Top of Supplied information
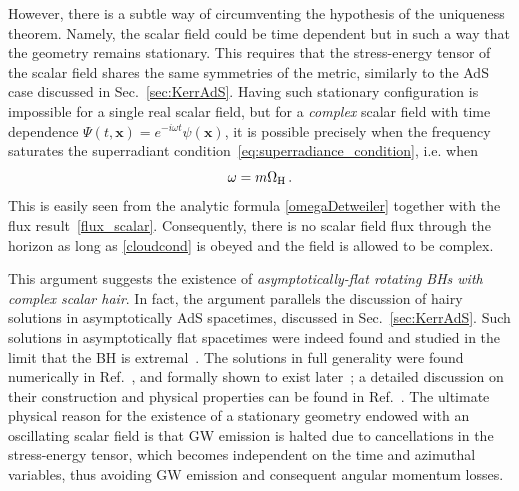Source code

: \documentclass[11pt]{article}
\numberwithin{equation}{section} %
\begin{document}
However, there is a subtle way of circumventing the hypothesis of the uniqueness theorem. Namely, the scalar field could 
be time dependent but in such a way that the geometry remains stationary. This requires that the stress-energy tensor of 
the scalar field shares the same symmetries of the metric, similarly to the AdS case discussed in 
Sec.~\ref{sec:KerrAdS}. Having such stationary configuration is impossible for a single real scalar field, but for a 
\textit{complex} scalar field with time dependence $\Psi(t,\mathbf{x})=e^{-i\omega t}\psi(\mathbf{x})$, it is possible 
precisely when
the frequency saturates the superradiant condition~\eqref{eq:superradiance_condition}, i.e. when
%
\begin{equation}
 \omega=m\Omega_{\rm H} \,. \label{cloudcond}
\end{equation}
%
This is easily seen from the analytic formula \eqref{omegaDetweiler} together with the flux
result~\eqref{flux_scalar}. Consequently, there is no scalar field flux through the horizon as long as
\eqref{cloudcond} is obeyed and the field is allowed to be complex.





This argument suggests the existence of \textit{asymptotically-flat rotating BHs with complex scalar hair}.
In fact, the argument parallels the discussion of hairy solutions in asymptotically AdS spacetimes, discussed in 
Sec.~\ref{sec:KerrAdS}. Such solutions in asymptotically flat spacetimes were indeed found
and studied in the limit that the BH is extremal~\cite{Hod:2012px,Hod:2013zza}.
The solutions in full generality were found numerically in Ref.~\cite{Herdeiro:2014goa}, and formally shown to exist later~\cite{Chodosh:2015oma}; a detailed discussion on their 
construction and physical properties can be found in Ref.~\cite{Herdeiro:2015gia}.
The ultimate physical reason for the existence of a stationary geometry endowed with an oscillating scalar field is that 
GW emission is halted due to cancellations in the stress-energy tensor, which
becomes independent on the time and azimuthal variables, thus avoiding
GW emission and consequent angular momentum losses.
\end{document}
Bottom of Supplied information
Top of Supplied information
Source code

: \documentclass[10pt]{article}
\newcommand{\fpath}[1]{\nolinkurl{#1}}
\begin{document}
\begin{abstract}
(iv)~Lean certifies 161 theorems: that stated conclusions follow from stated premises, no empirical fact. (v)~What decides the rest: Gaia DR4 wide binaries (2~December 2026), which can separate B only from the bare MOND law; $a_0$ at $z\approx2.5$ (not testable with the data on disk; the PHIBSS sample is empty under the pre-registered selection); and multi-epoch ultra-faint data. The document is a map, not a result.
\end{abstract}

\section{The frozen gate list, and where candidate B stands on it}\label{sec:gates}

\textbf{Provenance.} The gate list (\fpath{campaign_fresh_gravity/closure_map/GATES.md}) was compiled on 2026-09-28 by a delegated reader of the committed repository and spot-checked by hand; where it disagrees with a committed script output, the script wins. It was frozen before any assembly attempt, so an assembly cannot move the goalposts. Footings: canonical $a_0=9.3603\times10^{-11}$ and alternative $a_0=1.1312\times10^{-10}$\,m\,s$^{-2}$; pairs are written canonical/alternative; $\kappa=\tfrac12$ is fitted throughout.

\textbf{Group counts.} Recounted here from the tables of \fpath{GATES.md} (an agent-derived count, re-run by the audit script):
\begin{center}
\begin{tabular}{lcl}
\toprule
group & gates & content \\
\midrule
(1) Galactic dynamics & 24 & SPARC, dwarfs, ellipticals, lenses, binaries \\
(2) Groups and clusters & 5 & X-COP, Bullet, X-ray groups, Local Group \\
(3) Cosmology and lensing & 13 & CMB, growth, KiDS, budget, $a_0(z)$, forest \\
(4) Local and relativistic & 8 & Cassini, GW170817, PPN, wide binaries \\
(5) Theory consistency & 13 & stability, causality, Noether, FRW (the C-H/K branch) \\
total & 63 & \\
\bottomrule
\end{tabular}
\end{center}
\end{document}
Bottom of Supplied information
Top of Supplied information
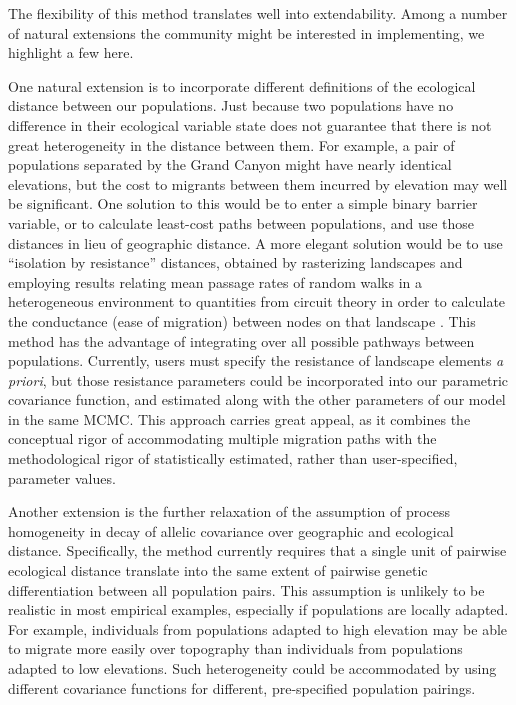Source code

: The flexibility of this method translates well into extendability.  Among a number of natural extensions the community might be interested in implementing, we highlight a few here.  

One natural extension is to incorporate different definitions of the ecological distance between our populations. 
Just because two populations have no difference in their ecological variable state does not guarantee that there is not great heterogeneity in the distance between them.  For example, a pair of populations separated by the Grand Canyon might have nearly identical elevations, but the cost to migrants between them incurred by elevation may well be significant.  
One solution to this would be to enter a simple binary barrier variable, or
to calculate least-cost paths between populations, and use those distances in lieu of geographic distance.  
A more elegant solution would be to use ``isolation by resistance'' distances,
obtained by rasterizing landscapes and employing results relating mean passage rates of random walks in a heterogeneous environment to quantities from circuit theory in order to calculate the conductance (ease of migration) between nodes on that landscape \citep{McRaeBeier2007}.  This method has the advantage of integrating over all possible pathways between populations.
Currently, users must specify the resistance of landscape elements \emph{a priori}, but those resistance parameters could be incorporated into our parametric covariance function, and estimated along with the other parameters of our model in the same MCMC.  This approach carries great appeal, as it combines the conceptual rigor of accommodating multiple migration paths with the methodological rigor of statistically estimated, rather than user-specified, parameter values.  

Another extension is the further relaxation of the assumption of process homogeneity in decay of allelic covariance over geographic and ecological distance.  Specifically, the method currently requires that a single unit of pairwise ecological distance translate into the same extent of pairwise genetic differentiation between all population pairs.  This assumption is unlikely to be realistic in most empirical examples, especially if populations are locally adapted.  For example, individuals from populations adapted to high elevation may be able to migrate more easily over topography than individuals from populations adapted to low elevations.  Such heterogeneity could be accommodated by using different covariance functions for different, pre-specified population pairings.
Bottom of Supplied information
Work to be completed
Sift the data above for lines with "flux", then copy each one.

Exercise response
This is easily seen from the analytic formula \eqref{omegaDetweiler} together with the flux
result~\eqref{flux_scalar}. Consequently, there is no scalar field flux through the horizon as long as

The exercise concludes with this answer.